[Stored data entries]
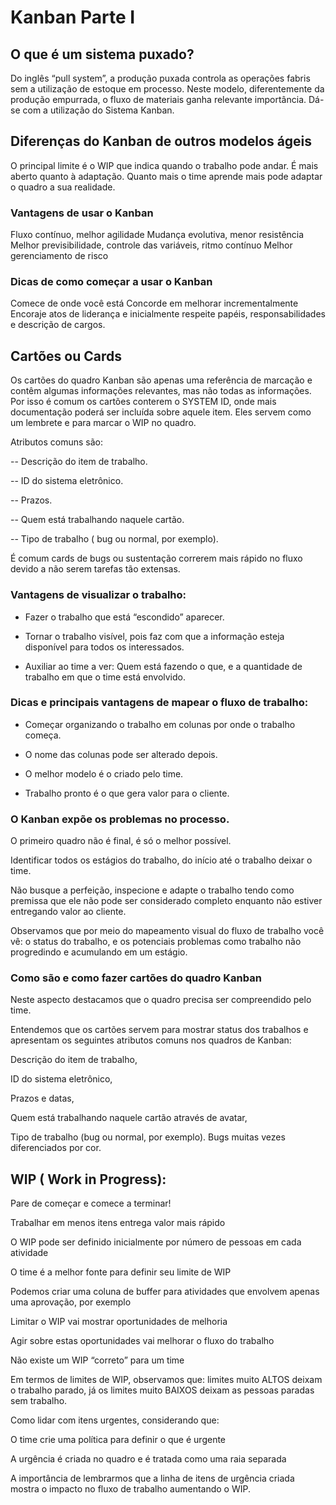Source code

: # Kanban Parte I
## O que é um sistema puxado?

Do inglês “pull system”, a produção puxada controla as operações fabris sem a utilização de estoque em processo. Neste modelo, diferentemente da produção empurrada, o fluxo de materiais ganha relevante importância. Dá-se com a utilização do Sistema Kanban.

## Diferenças do Kanban de outros modelos ágeis

O principal limite é o WIP que indica quando o trabalho pode andar.
É mais aberto quanto à adaptação. Quanto mais o time aprende mais pode adaptar o quadro a sua realidade.

### Vantagens de usar o Kanban

Fluxo contínuo, melhor agilidade
Mudança evolutiva, menor resistência
Melhor previsibilidade, controle das variáveis, ritmo contínuo
Melhor gerenciamento de risco

### Dicas de como começar a usar o Kanban

Comece de onde você está
Concorde em melhorar incrementalmente
Encoraje atos de liderança e inicialmente respeite papéis, responsabilidades e descrição de cargos.

## Cartões ou Cards 

Os cartões do quadro Kanban são apenas uma referência de marcação e contêm algumas informações relevantes, mas não todas as informações. Por isso é comum os cartões conterem o SYSTEM ID, onde mais documentação poderá ser incluída sobre aquele item. Eles servem como um lembrete e para marcar o WIP no quadro.

Atributos comuns são:

-- Descrição do item de trabalho.

-- ID do sistema eletrônico.

-- Prazos.

-- Quem está trabalhando naquele cartão.

-- Tipo de trabalho ( bug ou normal, por exemplo).

É comum cards de bugs ou sustentação correrem mais rápido no fluxo devido a não serem tarefas tão extensas.

### Vantagens de visualizar o trabalho:

 - Fazer o trabalho que está “escondido” aparecer.

 - Tornar o trabalho visível, pois faz com que a informação esteja disponível para todos os interessados.

 - Auxiliar ao time a ver: Quem está fazendo o que, e a quantidade de trabalho em que o time está envolvido.

### Dicas e principais vantagens de mapear o fluxo de trabalho:

- Começar organizando o trabalho em colunas por onde o trabalho começa.

- O nome das colunas pode ser alterado depois.

- O melhor modelo é o criado pelo time.

- Trabalho pronto é o que gera valor para o cliente.

### O Kanban expõe os problemas no processo.

O primeiro quadro não é final, é só o melhor possível.

Identificar todos os estágios do trabalho, do início até o trabalho deixar o time.

Não busque a perfeição, inspecione e adapte o trabalho tendo como premissa que ele não pode ser considerado completo enquanto não estiver entregando valor ao cliente.

Observamos que por meio do mapeamento visual do fluxo de trabalho você vê: o status do trabalho, e os potenciais problemas como trabalho não progredindo e acumulando em um estágio.

### Como são e como fazer cartões do quadro Kanban

Neste aspecto destacamos que o quadro precisa ser compreendido pelo time.

Entendemos que os cartões servem para mostrar status dos trabalhos e apresentam os seguintes atributos comuns nos quadros de Kanban:

Descrição do item de trabalho,

ID do sistema eletrônico,

Prazos e datas,

Quem está trabalhando naquele cartão através de avatar,

Tipo de trabalho (bug ou normal, por exemplo). Bugs muitas vezes diferenciados por cor.

## WIP ( Work in Progress):

Pare de começar e comece a terminar!

Trabalhar em menos itens entrega valor mais rápido

O WIP pode ser definido inicialmente por número de pessoas em cada atividade

O time é a melhor fonte para definir seu limite de WIP

Podemos criar uma coluna de buffer para atividades que envolvem apenas uma aprovação, por exemplo

Limitar o WIP vai mostrar oportunidades de melhoria

Agir sobre estas oportunidades vai melhorar o fluxo do trabalho

Não existe um WIP “correto” para um time

Em termos de limites de WIP, observamos que: limites muito ALTOS deixam o trabalho parado, já os limites muito BAIXOS deixam as pessoas paradas sem trabalho.

Como lidar com itens urgentes, considerando que:

O time crie uma política para definir o que é urgente

A urgência é criada no quadro e é tratada como uma raia separada

A importância de lembrarmos que a linha de itens de urgência criada mostra o impacto no fluxo de trabalho aumentando o WIP.
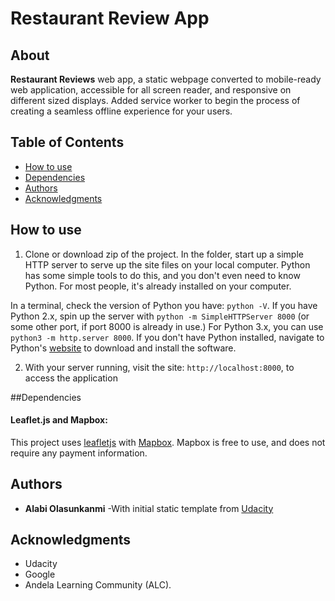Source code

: # Restaurant Review App

## About

**Restaurant Reviews** web app, a static webpage converted to mobile-ready web application, accessible for all screen reader, and responsive on different sized displays. Added service worker to begin the process of creating a seamless offline experience for your users.

## Table of Contents

* [How to use](#instructions)
* [Dependencies](#dependencies)
* [Authors](#authors)
* [Acknowledgments](#acknowledgments)

## How to use

1. Clone or download zip of the project. In the folder, start up a simple HTTP server to serve up the site files on your local computer. Python has some simple tools to do this, and you don't even need to know Python. For most people, it's already installed on your computer.

In a terminal, check the version of Python you have: `python -V`. If you have Python 2.x, spin up the server with `python -m SimpleHTTPServer 8000` (or some other port, if port 8000 is already in use.) For Python 3.x, you can use `python3 -m http.server 8000`. If you don't have Python installed, navigate to Python's [website](https://www.python.org/) to download and install the software.

2. With your server running, visit the site: `http://localhost:8000`, to access the application


##Dependencies

#### Leaflet.js and Mapbox:

This project uses [leafletjs](https://leafletjs.com/) with [Mapbox](https://www.mapbox.com/). Mapbox is free to use, and does not require any payment information.

## Authors

* **Alabi Olasunkanmi**
-With initial static template from [Udacity](https://www.udacity.com/)

## Acknowledgments

* Udacity
* Google
* Andela Learning Community (ALC).






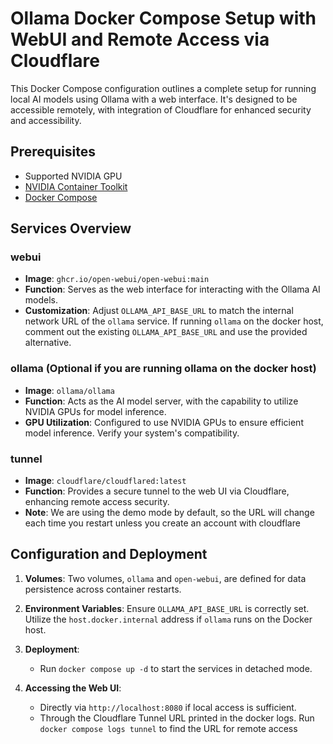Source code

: # Ollama Docker Compose Setup with WebUI and Remote Access via Cloudflare

This Docker Compose configuration outlines a complete setup for running local AI models using Ollama with a web interface. It's designed to be accessible remotely, with integration of Cloudflare for enhanced security and accessibility.

## Prerequisites

- Supported NVIDIA GPU
- [NVIDIA Container Toolkit](https://docs.nvidia.com/datacenter/cloud-native/container-toolkit/latest/install-guide.html#installation)
- [Docker Compose](https://docs.docker.com/compose/install/)

## Services Overview

### webui
- **Image**: `ghcr.io/open-webui/open-webui:main`
- **Function**: Serves as the web interface for interacting with the Ollama AI models.
- **Customization**: Adjust `OLLAMA_API_BASE_URL` to match the internal network URL of the `ollama` service. If running `ollama` on the docker host, comment out the existing `OLLAMA_API_BASE_URL` and use the provided alternative.

### ollama (Optional if you are running ollama on the docker host)
- **Image**: `ollama/ollama`
- **Function**: Acts as the AI model server, with the capability to utilize NVIDIA GPUs for model inference.
- **GPU Utilization**: Configured to use NVIDIA GPUs to ensure efficient model inference. Verify your system's compatibility.

### tunnel
- **Image**: `cloudflare/cloudflared:latest`
- **Function**: Provides a secure tunnel to the web UI via Cloudflare, enhancing remote access security.
- **Note**: We are using the demo mode by default, so the URL will change each time you restart unless you create an account with cloudflare

## Configuration and Deployment

1. **Volumes**: Two volumes, `ollama` and `open-webui`, are defined for data persistence across container restarts.

2. **Environment Variables**: Ensure `OLLAMA_API_BASE_URL` is correctly set. Utilize the `host.docker.internal` address if `ollama` runs on the Docker host.

3. **Deployment**:
    - Run `docker compose up -d` to start the services in detached mode.

4. **Accessing the Web UI**:
    - Directly via `http://localhost:8080` if local access is sufficient.
    - Through the Cloudflare Tunnel URL printed in the docker logs. Run `docker compose logs tunnel` to find the URL for remote access
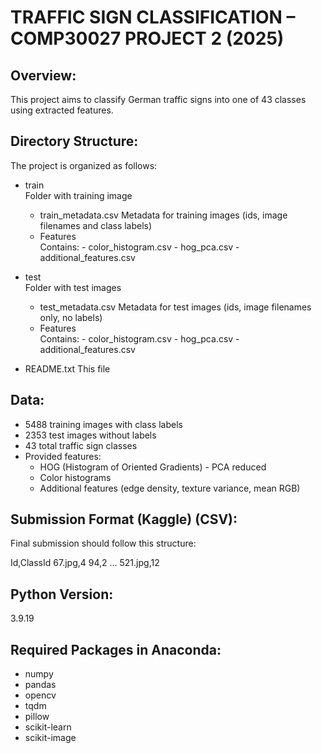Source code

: TRAFFIC SIGN CLASSIFICATION – COMP30027 PROJECT 2 (2025)
=========================================================

Overview:
---------
This project aims to classify German traffic signs into one of 43 classes using extracted features. 


Directory Structure:
--------------------
The project is organized as follows:



- train\
    Folder with training image
	- train_metadata.csv
    		Metadata for training images (ids, image filenames and class labels)
	- Features\
    		Contains:
      		- color_histogram.csv
      		- hog_pca.csv
      		- additional_features.csv


- test\
    Folder with test images 
	- test_metadata.csv
    		Metadata for test images (ids, image filenames only, no labels)
	- Features\
    		Contains:
      		- color_histogram.csv
      		- hog_pca.csv
      		- additional_features.csv

- README.txt
    This file

Data:
-----
- 5488 training images with class labels
- 2353 test images without labels
- 43 total traffic sign classes
- Provided features:
    * HOG (Histogram of Oriented Gradients) - PCA reduced
    * Color histograms
    * Additional features (edge density, texture variance, mean RGB)


Submission Format (Kaggle) (CSV):
------------------------
Final submission should follow this structure:

Id,ClassId
67.jpg,4
94,2
...
521.jpg,12


## Python Version:
3.9.19

## Required Packages in Anaconda:
- numpy
- pandas
- opencv
- tqdm
- pillow
- scikit-learn
- scikit-image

- _Directions_: Output only the lines from the start of the data through the line that holds "## Cartões ou Cards". Keep them exact and leave the pictures out.

- _Answer to the exercise_:
Source code

: # Kanban Parte I
## O que é um sistema puxado?

Do inglês “pull system”, a produção puxada controla as operações fabris sem a utilização de estoque em processo. Neste modelo, diferentemente da produção empurrada, o fluxo de materiais ganha relevante importância. Dá-se com a utilização do Sistema Kanban.

## Diferenças do Kanban de outros modelos ágeis

O principal limite é o WIP que indica quando o trabalho pode andar.
É mais aberto quanto à adaptação. Quanto mais o time aprende mais pode adaptar o quadro a sua realidade.

### Vantagens de usar o Kanban

Fluxo contínuo, melhor agilidade
Mudança evolutiva, menor resistência
Melhor previsibilidade, controle das variáveis, ritmo contínuo
Melhor gerenciamento de risco

### Dicas de como começar a usar o Kanban

Comece de onde você está
Concorde em melhorar incrementalmente
Encoraje atos de liderança e inicialmente respeite papéis, responsabilidades e descrição de cargos.

## Cartões ou Cards 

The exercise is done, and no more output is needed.